(Provided information)

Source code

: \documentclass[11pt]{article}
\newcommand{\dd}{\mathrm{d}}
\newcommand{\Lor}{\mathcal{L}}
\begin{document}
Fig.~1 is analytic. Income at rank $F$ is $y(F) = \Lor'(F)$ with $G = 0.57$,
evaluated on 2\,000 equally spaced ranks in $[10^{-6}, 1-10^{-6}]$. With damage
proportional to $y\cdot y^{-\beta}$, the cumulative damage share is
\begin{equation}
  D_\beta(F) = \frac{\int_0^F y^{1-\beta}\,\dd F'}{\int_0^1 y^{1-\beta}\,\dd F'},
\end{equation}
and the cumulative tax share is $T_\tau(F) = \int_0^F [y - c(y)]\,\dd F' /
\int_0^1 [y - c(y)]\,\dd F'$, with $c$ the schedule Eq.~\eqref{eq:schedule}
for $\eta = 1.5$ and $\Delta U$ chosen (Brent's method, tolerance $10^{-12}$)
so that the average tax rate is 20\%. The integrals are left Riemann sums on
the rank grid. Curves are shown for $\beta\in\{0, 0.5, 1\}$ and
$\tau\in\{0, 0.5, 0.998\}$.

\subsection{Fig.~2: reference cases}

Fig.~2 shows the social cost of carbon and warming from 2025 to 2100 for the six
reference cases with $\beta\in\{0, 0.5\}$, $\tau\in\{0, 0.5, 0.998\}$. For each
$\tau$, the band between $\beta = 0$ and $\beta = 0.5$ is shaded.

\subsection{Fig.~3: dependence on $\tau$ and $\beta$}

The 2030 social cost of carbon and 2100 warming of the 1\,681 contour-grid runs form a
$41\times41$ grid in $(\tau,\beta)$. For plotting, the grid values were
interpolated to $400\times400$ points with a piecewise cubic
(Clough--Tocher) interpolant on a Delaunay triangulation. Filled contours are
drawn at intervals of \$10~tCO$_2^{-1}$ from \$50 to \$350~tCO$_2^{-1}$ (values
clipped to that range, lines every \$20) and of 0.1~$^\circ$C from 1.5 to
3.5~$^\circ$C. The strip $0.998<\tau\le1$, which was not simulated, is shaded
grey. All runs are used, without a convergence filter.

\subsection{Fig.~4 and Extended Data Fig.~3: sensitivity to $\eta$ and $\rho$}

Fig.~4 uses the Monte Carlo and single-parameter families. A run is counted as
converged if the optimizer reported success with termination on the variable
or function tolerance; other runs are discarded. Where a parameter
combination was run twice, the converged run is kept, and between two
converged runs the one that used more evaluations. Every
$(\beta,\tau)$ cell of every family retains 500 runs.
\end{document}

(End Provided information)

→ Problem to work on:
The full set of records, transcribed exactly, is the answer.

→ Answer to the problem:
Source code

: \documentclass[11pt]{article}
\newcommand{\dd}{\mathrm{d}}
\newcommand{\Lor}{\mathcal{L}}
\begin{document}
Fig.~1 is analytic. Income at rank $F$ is $y(F) = \Lor'(F)$ with $G = 0.57$,
evaluated on 2\,000 equally spaced ranks in $[10^{-6}, 1-10^{-6}]$. With damage
proportional to $y\cdot y^{-\beta}$, the cumulative damage share is
\begin{equation}
  D_\beta(F) = \frac{\int_0^F y^{1-\beta}\,\dd F'}{\int_0^1 y^{1-\beta}\,\dd F'},
\end{equation}
and the cumulative tax share is $T_\tau(F) = \int_0^F [y - c(y)]\,\dd F' /
\int_0^1 [y - c(y)]\,\dd F'$, with $c$ the schedule Eq.~\eqref{eq:schedule}
for $\eta = 1.5$ and $\Delta U$ chosen (Brent's method, tolerance $10^{-12}$)
so that the average tax rate is 20\%. The integrals are left Riemann sums on
the rank grid. Curves are shown for $\beta\in\{0, 0.5, 1\}$ and
$\tau\in\{0, 0.5, 0.998\}$.

\subsection{Fig.~2: reference cases}

Fig.~2 shows the social cost of carbon and warming from 2025 to 2100 for the six
reference cases with $\beta\in\{0, 0.5\}$, $\tau\in\{0, 0.5, 0.998\}$. For each
$\tau$, the band between $\beta = 0$ and $\beta = 0.5$ is shaded.

\subsection{Fig.~3: dependence on $\tau$ and $\beta$}

The 2030 social cost of carbon and 2100 warming of the 1\,681 contour-grid runs form a
$41\times41$ grid in $(\tau,\beta)$. For plotting, the grid values were
interpolated to $400\times400$ points with a piecewise cubic
(Clough--Tocher) interpolant on a Delaunay triangulation. Filled contours are
drawn at intervals of \$10~tCO$_2^{-1}$ from \$50 to \$350~tCO$_2^{-1}$ (values
clipped to that range, lines every \$20) and of 0.1~$^\circ$C from 1.5 to
3.5~$^\circ$C. The strip $0.998<\tau\le1$, which was not simulated, is shaded
grey. All runs are used, without a convergence filter.

\subsection{Fig.~4 and Extended Data Fig.~3: sensitivity to $\eta$ and $\rho$}

Fig.~4 uses the Monte Carlo and single-parameter families. A run is counted as
converged if the optimizer reported success with termination on the variable
or function tolerance; other runs are discarded. Where a parameter
combination was run twice, the converged run is kept, and between two
converged runs the one that used more evaluations. Every
$(\beta,\tau)$ cell of every family retains 500 runs.
\end{document}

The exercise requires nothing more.